◆ Work task
Filter the entries for the word "optimisation". Copy each line in which it occurs.

(Records from a collection)

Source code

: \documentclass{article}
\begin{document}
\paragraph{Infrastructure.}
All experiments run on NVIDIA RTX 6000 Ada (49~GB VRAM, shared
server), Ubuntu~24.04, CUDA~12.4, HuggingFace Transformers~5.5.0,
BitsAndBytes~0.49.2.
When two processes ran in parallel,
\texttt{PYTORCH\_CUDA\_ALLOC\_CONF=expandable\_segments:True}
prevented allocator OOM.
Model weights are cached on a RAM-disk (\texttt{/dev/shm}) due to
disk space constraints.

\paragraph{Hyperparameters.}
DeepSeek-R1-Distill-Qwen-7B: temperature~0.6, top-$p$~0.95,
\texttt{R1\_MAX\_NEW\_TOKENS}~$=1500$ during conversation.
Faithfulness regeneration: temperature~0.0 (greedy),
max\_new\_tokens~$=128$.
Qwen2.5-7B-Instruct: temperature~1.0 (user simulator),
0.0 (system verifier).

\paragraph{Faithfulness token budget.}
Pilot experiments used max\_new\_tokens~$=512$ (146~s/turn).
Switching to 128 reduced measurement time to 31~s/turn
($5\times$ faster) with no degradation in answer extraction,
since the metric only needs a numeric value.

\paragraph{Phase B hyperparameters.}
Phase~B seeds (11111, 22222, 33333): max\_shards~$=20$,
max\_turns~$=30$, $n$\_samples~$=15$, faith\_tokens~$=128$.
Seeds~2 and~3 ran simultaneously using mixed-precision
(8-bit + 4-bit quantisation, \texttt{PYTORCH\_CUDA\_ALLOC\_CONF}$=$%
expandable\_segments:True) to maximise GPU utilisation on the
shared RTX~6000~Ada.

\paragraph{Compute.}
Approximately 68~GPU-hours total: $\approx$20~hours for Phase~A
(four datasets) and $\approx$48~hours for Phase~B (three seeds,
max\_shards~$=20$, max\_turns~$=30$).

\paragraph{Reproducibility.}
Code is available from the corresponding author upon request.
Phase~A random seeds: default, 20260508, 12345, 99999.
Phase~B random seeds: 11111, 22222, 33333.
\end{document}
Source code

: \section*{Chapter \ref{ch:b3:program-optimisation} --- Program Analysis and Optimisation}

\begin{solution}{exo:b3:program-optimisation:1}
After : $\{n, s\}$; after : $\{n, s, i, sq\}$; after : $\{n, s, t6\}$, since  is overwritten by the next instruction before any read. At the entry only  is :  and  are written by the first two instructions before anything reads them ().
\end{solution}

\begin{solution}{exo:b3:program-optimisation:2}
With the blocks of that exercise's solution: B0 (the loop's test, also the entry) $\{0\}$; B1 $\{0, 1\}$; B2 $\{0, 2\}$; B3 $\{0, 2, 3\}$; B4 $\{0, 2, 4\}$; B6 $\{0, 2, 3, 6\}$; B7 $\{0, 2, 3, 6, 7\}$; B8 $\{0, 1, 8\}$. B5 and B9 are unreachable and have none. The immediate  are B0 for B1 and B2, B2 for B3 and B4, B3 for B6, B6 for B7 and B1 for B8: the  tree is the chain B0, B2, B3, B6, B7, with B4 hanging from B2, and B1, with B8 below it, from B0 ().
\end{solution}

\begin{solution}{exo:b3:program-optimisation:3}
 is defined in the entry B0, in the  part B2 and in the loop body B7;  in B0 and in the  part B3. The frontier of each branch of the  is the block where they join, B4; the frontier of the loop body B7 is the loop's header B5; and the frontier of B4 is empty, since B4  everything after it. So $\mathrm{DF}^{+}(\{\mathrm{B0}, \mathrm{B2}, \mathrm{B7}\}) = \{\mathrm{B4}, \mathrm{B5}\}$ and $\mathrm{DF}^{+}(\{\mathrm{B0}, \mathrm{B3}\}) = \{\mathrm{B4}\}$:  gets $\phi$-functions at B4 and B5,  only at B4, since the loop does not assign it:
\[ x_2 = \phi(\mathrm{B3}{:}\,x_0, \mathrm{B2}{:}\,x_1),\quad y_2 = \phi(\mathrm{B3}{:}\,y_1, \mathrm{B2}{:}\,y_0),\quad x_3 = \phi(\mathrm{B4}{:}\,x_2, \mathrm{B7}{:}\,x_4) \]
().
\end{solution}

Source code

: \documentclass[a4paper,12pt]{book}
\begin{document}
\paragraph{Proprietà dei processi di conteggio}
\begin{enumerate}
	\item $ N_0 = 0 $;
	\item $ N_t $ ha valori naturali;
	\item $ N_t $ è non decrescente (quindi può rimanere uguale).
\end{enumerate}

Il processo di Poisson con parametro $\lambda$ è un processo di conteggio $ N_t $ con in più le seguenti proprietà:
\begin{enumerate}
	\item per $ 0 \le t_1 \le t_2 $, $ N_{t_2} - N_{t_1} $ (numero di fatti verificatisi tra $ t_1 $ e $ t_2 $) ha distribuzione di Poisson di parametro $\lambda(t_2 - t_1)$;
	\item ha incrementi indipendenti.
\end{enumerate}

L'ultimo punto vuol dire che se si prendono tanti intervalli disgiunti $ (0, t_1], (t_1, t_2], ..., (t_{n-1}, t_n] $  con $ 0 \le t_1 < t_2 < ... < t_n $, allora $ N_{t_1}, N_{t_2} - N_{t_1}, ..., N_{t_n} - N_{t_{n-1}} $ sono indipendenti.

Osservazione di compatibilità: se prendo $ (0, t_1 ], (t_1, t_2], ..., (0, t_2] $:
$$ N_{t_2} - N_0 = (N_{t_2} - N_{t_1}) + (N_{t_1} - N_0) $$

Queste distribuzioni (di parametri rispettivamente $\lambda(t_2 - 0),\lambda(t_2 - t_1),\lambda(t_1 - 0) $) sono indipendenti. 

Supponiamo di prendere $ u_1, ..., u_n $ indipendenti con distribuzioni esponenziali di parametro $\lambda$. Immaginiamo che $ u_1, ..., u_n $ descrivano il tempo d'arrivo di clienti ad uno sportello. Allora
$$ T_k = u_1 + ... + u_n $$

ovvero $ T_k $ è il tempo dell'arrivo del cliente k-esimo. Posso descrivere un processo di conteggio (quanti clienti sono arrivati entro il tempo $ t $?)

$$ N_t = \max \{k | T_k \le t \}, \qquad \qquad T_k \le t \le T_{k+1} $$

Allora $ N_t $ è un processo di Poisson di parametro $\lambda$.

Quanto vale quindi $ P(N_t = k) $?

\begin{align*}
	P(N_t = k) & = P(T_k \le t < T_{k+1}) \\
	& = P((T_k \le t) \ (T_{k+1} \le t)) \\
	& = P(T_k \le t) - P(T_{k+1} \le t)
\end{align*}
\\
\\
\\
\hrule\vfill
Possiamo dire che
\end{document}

◆ Exercise response
: \section*{Chapter \ref{ch:b3:program-optimisation} --- Program Analysis and Optimisation}
\begin{solution}{exo:b3:program-optimisation:1}
\begin{solution}{exo:b3:program-optimisation:2}
\begin{solution}{exo:b3:program-optimisation:3}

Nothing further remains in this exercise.